In 2021, the Senator was able to have dynamic modeling included in the budgeting process, which now allows the Commonwealth to do multi-year cash flow analyses to determine the effect of budget line item increases. 

            Mensch said, "Incredibly, up till now, the modeling has been a static one-year analysis, but dynamic modeling will now look at multiple years and consider rate of return, rates of inflation, etc., to provide a much more realistic view of the effects of spending on our taxpayers."

            When asked what he enjoyed most about serving the people, Mensch replied, "Working with the people is the greatest thrill and the greatest reward for me as a legislator.  Visiting pre-schools to read them a book or two, attending a BSA Eagle award ceremony, interacting with high school juniors and seniors when we do our 'Senator for a Day' program, my annual veterans breakfast, visiting a resident on their 100th birthday; these are some of the activities we do routinely with our citizens, and, believe me, this is a real joy."

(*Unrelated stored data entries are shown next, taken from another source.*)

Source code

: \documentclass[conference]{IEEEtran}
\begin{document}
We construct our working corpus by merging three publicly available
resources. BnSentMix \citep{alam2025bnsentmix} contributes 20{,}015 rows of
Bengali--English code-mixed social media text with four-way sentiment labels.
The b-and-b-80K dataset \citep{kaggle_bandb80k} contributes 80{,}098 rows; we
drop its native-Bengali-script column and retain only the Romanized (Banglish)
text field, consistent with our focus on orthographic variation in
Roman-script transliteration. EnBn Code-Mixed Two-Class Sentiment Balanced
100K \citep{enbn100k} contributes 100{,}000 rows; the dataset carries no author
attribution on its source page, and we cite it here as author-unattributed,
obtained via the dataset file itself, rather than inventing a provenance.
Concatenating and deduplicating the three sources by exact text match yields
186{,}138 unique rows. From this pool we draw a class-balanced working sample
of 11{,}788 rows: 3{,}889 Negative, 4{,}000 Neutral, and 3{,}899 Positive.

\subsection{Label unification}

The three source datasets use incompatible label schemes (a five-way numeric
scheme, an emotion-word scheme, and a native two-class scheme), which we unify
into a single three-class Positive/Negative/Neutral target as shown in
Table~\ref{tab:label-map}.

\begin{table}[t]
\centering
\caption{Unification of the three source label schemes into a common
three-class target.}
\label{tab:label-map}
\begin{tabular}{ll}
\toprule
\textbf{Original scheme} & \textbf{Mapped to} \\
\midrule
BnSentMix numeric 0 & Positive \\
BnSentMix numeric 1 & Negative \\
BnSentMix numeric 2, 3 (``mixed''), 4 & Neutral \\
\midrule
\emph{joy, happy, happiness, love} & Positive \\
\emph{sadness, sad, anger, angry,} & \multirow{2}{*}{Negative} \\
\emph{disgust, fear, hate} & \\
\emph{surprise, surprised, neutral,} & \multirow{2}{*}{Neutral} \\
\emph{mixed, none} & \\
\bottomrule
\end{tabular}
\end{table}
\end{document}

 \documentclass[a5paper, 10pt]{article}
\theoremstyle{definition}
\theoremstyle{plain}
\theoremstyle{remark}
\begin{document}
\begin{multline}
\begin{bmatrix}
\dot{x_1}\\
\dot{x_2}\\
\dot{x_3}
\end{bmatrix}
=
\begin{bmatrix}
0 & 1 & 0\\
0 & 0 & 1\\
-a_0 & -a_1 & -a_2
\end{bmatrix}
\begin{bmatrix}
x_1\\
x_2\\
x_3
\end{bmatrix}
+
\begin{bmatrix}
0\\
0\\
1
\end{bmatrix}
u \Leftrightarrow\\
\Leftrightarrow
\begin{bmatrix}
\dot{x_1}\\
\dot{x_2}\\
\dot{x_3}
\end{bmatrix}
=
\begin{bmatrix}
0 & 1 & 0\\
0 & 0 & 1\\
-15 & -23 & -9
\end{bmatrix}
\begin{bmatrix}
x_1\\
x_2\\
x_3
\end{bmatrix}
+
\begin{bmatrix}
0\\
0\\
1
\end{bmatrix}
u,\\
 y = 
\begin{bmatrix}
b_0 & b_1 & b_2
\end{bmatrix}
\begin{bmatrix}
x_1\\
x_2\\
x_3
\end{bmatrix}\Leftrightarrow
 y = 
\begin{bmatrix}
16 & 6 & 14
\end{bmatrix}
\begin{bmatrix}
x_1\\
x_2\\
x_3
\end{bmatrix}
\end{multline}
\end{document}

            Mensch admits that in retirement he will have to get accustomed to not working 12 to 16 hours a day.  But, he added, "I will truly miss the personal commitment I feel to the constituents of the 24th District, and by extension, all the citizens of Pennsylvania.  I will miss working with wonderful people; my staff, fellow Senators, House members, and very much the interaction with the constituents.  Of course we always get some complaints, but the joy is opening an email where a constituent is thanking someone for their efforts to help that constituent; it makes it all worthwhile."

            Mensch also hopes to get in some traveling.  He said he has "a bucket list full of places to go and things to see."  He added, "Music has always been an important part of my life so I intend to continue to play with Red Hill Band, Swing Shift and the other groups I'm still involved with musically."

            This writer wishes him well in his retirement.